Aprendi também que uma interface não é o lugar que separa ou distingue uma identidade de outra, seja de territórios, nacionalidades, individualidades, objetos etc., como nos sugerem as idéias correlatas de fronteira, divisão, limite entre uma coisa e outra. Uma interface é uma superfície de troca, de interação, dispositivo de mútua atribuição de identidades aos espaços que através dela se comunicam. Por isso, se há alguma introdução que eu queira fazer a esse número da Interface é recomendar aos leitores que se deixem permear por ele e, ao mesmo tempo, fecundem-no de suas leituras particulares. Que não atravessem as fronteiras rumo a esse material para colonizá-lo de si mesmos, mas que, estimulados pela própria proposta da publicação, explorem com o máximo de gozo e proveito o encontro promovido por sua leitura.

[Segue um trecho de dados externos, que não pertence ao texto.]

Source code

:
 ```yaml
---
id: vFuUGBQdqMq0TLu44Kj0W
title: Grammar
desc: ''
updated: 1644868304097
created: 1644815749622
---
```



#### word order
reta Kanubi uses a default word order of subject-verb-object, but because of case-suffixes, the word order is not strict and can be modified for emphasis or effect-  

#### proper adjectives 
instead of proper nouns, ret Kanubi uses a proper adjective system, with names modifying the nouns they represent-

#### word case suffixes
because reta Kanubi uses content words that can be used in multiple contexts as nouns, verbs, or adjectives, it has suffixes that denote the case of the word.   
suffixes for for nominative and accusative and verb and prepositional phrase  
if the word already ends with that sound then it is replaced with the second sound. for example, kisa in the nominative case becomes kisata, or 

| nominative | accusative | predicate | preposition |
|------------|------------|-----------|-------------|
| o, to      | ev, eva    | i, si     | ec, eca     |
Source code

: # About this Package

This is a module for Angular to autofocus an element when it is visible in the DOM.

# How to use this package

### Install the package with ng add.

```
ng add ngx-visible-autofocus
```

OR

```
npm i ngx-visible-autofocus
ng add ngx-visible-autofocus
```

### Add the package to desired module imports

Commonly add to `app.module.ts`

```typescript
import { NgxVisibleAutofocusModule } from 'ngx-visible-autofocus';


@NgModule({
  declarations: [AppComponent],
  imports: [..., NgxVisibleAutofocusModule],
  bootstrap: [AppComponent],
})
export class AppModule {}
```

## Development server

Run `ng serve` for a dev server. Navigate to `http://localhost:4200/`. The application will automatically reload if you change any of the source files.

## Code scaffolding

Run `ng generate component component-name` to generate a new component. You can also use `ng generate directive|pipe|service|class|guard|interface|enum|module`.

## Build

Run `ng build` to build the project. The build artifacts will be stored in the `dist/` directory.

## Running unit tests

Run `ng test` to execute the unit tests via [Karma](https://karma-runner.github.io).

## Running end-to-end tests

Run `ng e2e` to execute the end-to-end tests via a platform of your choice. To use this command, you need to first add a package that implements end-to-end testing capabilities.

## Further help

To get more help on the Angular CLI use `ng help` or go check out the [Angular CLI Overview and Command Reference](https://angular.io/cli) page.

Bem, se você chegou até este ponto da apresentação é bastante provável que já tenha me aceitado como seu mediador, mesmo que temporariamente. Devo me policiar para evitar que, favorecido pelo seu crédito, eu tente lhe conduzir à mesma leitura que fiz deste número - risco de todo indesejável, mas muito comum em apresentações, prefácios, resenhas. Não posso, contudo, deixar de responder à curiosidade que lhe trouxe até aqui, leitor ou leitora. Afinal, você deve estar se perguntando, o que tem esse apresentador a dizer sobre a leitura que estou prestes a fazer? Eu lhe responderei com o riso do filósofo e o semblante inquiridor do paciente.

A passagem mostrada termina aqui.